Green is one of four Yale alumni to receive this year’s award

Memphis, Tennessee, October 4, 2019

Dr. Douglas Green

Dr. Douglas Green

Douglas R. Green, Ph.D., chair of the St. Jude Children’s Research Hospital Department of Immunology and Peter C. Doherty Endowed Chair of Immunology at St. Jude, is one of four recipients of the 2019 Wilbur Lucius Cross Medal for Alumni Achievement from the Yale Graduate School of Arts and Sciences.

Green earned his Bachelor of Science degree from Yale in 1977, as well as his doctorate in immunology in 1981. He completed his postdoctoral work in experimental surgery and marine ecology at Yale as well.
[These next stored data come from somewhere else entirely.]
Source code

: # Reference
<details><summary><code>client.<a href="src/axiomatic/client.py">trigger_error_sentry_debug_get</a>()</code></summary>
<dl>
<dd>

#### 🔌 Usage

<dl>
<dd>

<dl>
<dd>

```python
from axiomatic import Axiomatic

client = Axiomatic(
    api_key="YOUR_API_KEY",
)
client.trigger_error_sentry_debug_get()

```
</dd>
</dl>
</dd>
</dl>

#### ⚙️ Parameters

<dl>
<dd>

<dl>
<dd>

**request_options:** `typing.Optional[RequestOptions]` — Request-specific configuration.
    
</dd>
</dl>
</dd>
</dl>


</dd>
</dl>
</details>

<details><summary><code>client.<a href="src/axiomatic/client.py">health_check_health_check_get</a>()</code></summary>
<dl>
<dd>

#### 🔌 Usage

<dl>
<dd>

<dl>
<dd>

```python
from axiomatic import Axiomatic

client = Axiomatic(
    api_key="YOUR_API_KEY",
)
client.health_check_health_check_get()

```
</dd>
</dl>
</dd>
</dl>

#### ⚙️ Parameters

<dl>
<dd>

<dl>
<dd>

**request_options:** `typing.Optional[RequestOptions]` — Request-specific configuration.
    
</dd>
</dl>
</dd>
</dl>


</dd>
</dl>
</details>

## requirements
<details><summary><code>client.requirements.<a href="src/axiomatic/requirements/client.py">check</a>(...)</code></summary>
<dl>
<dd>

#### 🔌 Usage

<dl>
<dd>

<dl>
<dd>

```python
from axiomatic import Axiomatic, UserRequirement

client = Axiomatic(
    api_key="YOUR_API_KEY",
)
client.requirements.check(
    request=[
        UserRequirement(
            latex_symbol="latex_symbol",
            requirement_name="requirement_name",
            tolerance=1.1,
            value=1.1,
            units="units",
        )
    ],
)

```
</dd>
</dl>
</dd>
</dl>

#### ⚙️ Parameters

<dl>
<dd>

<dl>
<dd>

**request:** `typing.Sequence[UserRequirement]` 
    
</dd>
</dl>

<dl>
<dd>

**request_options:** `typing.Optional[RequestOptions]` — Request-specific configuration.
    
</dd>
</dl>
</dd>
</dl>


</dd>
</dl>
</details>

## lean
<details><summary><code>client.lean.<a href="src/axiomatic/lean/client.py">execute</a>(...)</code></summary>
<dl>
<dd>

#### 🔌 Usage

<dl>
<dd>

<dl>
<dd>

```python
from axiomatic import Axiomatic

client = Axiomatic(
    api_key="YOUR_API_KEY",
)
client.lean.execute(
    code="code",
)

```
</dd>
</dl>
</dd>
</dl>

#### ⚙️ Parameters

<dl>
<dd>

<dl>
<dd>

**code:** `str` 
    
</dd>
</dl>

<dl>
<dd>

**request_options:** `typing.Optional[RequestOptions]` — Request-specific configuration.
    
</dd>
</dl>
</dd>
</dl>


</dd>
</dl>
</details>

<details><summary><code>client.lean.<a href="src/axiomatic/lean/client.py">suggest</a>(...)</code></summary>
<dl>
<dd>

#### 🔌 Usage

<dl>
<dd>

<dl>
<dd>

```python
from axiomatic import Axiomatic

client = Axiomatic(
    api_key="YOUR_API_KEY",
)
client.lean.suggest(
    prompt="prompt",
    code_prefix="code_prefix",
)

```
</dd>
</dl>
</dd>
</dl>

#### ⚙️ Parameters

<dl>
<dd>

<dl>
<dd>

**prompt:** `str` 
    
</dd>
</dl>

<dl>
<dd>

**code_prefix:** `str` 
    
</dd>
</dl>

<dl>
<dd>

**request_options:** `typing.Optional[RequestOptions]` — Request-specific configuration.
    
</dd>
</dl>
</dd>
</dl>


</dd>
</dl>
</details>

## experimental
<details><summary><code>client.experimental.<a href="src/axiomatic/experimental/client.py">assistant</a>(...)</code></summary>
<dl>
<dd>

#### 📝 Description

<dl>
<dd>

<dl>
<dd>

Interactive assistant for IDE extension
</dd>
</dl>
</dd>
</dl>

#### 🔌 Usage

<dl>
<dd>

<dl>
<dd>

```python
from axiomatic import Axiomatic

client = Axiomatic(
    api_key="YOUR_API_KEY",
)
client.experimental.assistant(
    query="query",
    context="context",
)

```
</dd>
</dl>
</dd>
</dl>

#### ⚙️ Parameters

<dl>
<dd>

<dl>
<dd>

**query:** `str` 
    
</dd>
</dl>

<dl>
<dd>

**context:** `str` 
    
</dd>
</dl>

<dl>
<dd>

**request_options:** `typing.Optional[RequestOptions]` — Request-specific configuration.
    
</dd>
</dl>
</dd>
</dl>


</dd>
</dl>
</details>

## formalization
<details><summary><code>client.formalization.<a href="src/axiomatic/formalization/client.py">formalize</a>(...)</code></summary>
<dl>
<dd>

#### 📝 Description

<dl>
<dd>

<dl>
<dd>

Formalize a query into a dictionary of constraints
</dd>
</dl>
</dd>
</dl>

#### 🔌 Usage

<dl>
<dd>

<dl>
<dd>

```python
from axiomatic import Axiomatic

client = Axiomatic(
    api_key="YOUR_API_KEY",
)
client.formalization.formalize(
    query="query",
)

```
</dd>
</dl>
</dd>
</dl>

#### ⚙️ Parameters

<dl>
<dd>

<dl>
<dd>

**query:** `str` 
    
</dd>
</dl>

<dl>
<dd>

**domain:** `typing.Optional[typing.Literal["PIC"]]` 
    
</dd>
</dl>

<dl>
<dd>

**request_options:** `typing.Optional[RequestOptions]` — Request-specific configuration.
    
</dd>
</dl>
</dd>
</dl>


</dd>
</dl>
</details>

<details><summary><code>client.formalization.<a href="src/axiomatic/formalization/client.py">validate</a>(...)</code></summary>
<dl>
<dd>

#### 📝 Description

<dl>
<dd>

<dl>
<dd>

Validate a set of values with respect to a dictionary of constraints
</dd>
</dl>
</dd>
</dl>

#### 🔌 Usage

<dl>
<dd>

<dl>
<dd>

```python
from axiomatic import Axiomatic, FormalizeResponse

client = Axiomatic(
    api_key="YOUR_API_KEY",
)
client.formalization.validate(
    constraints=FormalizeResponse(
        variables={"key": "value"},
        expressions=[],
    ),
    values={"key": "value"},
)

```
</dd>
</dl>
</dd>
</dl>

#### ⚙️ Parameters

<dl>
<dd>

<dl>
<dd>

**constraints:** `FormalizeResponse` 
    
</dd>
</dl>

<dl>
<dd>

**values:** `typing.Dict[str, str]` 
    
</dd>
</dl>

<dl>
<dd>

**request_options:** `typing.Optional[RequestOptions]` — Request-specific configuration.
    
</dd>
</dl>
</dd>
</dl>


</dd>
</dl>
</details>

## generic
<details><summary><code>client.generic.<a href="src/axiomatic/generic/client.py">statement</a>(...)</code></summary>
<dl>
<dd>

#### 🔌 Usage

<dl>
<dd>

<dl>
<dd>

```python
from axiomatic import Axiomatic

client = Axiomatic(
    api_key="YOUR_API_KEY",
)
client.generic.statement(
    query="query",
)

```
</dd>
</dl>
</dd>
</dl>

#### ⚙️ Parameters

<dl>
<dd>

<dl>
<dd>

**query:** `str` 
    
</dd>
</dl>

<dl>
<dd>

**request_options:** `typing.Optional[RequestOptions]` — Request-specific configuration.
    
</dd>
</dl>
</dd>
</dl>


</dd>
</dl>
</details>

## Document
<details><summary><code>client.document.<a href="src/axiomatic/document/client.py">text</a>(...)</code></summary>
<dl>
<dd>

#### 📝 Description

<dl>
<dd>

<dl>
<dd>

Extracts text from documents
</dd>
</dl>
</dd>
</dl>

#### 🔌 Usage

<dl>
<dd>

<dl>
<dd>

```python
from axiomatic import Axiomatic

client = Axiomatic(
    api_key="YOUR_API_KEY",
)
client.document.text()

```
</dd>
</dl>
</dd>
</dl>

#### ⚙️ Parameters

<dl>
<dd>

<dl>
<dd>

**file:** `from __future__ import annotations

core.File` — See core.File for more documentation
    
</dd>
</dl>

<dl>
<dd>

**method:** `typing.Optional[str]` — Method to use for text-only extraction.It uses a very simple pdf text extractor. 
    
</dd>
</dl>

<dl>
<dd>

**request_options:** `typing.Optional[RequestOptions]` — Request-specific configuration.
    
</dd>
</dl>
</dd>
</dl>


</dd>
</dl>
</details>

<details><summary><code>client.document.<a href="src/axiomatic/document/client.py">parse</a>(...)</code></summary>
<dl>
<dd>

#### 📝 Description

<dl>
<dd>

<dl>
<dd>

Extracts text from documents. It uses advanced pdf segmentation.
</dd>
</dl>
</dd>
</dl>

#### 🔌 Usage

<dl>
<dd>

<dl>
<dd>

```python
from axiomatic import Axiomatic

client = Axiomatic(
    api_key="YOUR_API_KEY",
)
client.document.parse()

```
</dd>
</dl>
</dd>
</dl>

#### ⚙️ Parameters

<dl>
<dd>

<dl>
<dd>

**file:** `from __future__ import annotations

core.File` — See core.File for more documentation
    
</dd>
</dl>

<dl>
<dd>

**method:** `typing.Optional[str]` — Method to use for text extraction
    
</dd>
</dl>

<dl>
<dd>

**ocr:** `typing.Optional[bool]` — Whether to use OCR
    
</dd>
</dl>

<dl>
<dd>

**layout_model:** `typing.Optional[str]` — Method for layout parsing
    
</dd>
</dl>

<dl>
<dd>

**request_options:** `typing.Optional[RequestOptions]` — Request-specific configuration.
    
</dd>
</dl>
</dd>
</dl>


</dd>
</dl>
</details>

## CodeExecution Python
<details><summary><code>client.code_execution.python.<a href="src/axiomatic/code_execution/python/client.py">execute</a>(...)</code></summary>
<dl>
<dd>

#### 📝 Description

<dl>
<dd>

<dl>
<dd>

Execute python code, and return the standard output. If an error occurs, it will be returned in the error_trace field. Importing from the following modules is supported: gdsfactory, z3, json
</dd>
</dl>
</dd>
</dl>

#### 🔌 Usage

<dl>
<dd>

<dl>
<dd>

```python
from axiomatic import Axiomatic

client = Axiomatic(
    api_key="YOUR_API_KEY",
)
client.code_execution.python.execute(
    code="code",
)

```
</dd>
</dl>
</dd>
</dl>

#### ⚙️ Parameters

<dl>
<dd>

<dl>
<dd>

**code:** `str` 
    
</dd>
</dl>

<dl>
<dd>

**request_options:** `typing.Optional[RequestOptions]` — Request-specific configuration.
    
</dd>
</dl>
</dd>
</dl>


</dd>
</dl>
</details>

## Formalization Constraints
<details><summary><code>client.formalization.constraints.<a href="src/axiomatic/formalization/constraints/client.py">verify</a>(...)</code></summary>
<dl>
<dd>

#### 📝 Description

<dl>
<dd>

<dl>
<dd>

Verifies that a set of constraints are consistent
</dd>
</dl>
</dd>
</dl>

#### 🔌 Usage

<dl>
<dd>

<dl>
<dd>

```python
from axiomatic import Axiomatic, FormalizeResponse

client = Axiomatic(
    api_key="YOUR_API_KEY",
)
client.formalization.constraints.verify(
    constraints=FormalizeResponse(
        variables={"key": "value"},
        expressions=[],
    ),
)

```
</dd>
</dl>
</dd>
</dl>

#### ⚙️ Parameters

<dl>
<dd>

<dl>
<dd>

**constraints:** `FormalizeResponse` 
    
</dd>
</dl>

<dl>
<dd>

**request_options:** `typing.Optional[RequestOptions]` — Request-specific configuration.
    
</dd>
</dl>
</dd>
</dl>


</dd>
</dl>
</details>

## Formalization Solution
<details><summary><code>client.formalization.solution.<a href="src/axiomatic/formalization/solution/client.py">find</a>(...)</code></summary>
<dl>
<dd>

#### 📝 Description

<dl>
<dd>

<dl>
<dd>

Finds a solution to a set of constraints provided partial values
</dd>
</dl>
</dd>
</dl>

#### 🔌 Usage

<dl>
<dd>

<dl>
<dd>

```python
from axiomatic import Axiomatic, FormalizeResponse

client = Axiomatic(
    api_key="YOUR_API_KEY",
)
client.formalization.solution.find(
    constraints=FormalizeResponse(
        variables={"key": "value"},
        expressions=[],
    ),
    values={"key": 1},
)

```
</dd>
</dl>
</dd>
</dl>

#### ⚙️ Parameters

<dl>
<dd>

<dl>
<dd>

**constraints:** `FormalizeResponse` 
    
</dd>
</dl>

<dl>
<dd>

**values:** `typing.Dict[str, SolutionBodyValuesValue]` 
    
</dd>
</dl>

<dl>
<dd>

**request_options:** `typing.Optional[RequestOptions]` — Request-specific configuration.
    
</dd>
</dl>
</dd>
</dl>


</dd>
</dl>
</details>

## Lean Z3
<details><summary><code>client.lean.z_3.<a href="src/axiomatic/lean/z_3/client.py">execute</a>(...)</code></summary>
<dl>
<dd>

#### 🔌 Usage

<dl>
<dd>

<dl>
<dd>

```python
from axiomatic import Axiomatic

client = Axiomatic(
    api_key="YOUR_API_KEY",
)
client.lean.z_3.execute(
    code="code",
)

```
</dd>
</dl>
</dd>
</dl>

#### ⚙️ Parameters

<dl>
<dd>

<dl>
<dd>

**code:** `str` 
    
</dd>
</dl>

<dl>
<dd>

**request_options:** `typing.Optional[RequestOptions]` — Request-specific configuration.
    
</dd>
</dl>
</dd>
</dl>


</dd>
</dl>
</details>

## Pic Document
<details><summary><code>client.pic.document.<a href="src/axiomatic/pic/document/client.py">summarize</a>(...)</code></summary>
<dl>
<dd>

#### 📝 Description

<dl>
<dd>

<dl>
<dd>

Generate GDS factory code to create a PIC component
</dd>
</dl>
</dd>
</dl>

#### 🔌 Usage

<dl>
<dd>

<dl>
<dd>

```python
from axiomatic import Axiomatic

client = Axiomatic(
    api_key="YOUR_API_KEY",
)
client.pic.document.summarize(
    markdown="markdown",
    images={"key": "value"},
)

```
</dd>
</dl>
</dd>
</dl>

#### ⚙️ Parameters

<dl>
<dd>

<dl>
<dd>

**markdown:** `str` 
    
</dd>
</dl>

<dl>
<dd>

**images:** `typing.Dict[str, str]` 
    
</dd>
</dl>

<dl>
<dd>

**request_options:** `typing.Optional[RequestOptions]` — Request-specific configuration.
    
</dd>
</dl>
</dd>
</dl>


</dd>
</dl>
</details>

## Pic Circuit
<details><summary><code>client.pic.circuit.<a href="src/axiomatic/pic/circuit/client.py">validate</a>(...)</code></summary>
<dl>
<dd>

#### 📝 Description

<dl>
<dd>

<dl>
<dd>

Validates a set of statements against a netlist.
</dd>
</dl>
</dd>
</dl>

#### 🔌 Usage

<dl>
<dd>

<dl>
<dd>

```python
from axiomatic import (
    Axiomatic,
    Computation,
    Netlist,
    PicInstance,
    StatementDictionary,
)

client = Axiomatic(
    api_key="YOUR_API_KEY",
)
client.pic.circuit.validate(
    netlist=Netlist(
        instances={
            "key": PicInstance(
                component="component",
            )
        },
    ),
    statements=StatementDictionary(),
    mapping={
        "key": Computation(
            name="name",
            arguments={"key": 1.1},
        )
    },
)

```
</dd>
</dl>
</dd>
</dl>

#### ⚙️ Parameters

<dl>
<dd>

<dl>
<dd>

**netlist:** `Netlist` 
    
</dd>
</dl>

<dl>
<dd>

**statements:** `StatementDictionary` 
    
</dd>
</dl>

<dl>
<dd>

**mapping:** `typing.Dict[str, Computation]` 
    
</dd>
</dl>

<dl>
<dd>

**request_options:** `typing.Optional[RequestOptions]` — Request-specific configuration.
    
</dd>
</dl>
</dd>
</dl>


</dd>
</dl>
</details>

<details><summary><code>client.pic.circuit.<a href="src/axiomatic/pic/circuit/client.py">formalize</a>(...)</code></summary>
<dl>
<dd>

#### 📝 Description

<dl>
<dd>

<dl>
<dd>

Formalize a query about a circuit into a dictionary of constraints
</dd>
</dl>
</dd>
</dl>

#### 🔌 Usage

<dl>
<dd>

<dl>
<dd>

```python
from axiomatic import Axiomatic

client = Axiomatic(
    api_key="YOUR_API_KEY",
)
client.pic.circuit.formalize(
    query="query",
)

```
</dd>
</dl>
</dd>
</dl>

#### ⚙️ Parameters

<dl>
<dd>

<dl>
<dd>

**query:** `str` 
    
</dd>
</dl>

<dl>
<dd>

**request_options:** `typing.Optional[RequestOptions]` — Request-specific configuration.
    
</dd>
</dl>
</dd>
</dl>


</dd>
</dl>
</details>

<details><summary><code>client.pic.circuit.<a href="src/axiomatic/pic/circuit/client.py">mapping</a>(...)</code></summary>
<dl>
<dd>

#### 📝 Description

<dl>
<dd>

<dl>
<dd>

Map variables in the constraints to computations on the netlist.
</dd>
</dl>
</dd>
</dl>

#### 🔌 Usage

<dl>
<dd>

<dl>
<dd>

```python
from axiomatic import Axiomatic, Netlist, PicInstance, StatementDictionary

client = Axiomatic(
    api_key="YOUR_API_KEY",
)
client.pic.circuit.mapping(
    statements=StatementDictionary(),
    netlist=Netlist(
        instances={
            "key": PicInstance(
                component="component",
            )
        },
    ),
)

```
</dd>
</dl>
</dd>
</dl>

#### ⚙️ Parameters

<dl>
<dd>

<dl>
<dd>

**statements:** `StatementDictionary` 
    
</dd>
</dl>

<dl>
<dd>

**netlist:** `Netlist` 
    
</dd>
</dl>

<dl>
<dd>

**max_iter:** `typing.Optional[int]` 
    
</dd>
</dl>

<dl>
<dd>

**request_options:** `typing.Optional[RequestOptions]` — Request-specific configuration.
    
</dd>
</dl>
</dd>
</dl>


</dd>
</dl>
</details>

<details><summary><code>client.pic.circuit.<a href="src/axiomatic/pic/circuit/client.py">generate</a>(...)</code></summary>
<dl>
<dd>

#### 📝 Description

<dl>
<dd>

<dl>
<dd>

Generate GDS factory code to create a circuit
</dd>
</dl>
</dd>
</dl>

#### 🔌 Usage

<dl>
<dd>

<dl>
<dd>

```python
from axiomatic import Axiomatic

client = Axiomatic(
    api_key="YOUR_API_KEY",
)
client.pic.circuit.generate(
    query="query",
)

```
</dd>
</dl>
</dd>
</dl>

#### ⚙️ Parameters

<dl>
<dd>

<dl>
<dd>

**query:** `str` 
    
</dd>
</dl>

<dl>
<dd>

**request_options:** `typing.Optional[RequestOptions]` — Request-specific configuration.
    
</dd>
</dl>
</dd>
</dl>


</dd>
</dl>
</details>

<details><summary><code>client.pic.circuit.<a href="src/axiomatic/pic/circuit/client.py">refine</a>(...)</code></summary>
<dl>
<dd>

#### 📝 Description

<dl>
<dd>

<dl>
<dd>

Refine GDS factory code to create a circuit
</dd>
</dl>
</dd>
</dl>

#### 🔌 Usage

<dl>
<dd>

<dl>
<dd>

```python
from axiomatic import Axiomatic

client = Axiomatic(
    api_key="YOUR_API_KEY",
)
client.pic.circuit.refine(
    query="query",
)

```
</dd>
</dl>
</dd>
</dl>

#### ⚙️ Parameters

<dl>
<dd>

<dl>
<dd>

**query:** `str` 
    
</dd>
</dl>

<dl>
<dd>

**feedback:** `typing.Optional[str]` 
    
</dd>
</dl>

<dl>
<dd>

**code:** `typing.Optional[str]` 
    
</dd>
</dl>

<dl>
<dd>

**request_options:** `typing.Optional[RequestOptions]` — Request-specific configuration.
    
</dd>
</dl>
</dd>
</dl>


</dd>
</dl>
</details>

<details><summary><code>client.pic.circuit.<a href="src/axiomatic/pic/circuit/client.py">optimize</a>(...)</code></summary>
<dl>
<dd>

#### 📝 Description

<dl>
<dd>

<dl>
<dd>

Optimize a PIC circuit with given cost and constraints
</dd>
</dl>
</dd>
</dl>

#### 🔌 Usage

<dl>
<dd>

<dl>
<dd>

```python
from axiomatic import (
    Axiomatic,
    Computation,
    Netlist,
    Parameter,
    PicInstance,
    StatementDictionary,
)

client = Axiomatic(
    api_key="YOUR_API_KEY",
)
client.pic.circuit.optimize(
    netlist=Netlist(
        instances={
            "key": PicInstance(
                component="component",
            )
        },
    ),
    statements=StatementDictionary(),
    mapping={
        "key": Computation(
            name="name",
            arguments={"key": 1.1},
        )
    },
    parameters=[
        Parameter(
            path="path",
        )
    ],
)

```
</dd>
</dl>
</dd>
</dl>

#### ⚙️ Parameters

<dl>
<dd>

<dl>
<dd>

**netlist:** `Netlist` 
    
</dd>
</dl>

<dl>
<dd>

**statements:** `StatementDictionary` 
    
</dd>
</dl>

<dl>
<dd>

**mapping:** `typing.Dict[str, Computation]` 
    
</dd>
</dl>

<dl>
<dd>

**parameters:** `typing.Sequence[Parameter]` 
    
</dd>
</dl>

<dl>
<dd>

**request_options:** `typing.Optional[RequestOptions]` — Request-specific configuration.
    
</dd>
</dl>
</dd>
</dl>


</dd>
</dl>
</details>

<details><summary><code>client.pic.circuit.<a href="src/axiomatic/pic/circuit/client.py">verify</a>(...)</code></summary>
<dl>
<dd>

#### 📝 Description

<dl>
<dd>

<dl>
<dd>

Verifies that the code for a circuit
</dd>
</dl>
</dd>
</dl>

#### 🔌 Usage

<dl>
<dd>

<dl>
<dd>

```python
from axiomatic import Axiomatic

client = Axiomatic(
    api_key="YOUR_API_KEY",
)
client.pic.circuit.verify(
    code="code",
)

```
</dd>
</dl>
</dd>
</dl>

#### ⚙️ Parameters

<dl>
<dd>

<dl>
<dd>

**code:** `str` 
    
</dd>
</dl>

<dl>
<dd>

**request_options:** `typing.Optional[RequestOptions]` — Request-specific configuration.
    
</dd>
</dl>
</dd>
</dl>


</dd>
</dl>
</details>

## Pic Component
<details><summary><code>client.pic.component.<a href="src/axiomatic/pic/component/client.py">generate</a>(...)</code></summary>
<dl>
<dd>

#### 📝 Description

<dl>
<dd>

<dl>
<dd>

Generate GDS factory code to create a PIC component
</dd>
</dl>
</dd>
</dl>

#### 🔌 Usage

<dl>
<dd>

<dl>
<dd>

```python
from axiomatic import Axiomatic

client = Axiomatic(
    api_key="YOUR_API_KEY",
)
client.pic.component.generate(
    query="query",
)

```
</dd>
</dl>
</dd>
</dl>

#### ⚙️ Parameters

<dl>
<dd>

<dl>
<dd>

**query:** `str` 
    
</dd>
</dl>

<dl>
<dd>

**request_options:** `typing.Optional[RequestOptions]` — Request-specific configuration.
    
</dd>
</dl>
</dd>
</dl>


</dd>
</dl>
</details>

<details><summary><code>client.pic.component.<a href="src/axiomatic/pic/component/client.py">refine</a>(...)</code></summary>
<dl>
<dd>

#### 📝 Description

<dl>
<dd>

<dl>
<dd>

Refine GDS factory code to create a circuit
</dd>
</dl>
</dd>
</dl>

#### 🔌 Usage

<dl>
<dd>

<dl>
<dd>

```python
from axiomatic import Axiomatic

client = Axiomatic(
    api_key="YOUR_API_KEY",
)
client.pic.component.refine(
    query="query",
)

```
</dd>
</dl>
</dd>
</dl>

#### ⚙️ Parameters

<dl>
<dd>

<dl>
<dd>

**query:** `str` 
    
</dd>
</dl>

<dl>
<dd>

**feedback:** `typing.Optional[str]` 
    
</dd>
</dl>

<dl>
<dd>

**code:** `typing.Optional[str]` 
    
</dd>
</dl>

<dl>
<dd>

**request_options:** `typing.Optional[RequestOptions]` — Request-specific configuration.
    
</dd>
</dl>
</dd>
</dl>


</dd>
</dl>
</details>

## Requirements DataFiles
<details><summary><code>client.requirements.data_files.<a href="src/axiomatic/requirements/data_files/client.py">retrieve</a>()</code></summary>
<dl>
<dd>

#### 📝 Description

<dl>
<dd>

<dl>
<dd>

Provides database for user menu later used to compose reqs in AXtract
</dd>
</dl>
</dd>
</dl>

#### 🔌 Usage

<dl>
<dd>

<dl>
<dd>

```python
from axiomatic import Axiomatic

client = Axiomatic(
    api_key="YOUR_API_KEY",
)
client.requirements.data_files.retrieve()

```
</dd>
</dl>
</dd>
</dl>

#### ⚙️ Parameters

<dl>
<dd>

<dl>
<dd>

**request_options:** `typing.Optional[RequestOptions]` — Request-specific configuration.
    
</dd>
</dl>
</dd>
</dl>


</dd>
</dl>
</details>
Green’s research at St. Jude focuses on the process of active cell death and cell survival, extending from the role of cell death in the regulation of cancer and immune responses in the whole organism to the fundamental molecular events directing the death of the cell. He has published more than 600 papers, chapters, commentaries and books.

In 2017, Green was awarded the Jurg Tschopp Prize for research on cell death. He is an honorary fellow of Trinity College in Dublin, an honorary Einstein Professor in China, a foreign fellow of the Royal Society of Canada, and an honorary Ph.D. degree recipient from University Tor Vergata in Rome. His most recent book, “Apoptosis and Other Cell Death Mechanisms: Means to an End,” was published in 2018.

The Cross Medal recognizes the continued legacy of service and excellence inaugurated by Wilbur Lucius Cross (Ph.D. 1889), who served as dean of the Yale Graduate School from 1916 to 1930, and governor of Connecticut from 1930 to 1939.

Joining Green as honorees in 2019 are philosopher Ruth Garrett Millikan, ’69, Ph.D.; geologist and paleoecologist Susan M. Kidwell, ’82, Ph.D.; and economist Urjit Ravindra Patel, ’90, Ph.D. All four recipients will present talks about their work during their visit to campus on Oct. 7 to receive their awards.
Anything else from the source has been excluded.